◆ **EXERCISE AIM**:
Working from the top of the records below, reproduce each line exactly, ending once you have written the line containing "Specifies the type.".

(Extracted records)
_____

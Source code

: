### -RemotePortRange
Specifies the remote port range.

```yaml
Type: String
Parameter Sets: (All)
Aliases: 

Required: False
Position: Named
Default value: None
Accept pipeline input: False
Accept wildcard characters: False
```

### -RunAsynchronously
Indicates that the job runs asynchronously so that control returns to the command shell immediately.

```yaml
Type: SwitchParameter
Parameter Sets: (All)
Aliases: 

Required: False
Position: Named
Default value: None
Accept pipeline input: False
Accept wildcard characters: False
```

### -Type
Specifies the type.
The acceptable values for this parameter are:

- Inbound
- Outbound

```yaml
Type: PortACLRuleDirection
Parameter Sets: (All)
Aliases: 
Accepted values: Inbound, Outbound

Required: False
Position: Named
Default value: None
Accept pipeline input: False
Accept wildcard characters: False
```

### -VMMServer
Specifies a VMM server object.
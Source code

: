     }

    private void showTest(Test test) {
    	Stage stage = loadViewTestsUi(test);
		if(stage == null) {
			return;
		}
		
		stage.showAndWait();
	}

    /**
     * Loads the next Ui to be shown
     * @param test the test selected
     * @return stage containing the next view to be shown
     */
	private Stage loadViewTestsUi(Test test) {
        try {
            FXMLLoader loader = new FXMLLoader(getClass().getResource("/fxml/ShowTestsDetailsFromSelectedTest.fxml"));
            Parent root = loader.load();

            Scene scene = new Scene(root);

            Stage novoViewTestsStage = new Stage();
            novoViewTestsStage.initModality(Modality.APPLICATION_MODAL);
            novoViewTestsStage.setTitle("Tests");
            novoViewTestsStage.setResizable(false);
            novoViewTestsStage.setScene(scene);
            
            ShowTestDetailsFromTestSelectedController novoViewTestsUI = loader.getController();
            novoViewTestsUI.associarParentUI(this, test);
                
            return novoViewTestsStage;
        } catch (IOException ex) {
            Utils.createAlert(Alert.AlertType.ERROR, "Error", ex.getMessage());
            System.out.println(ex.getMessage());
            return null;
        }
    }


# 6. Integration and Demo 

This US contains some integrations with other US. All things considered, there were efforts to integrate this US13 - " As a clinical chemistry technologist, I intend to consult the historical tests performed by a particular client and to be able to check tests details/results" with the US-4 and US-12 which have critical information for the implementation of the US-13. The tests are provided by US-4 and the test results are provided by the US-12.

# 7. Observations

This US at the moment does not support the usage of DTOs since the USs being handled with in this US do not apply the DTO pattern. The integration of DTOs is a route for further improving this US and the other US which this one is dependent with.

_____

◆ **EXERCISE RESPONSE**:
Source code

:### -RemotePortRange
Specifies the remote port range.

```yaml
Type: String
Parameter Sets: (All)
Aliases: 

Required: False
Position: Named
Default value: None
Accept pipeline input: False
Accept wildcard characters: False
```

### -RunAsynchronously
Indicates that the job runs asynchronously so that control returns to the command shell immediately.

```yaml
Type: SwitchParameter
Parameter Sets: (All)
Aliases: 

Required: False
Position: Named
Default value: None
Accept pipeline input: False
Accept wildcard characters: False
```

### -Type
Specifies the type.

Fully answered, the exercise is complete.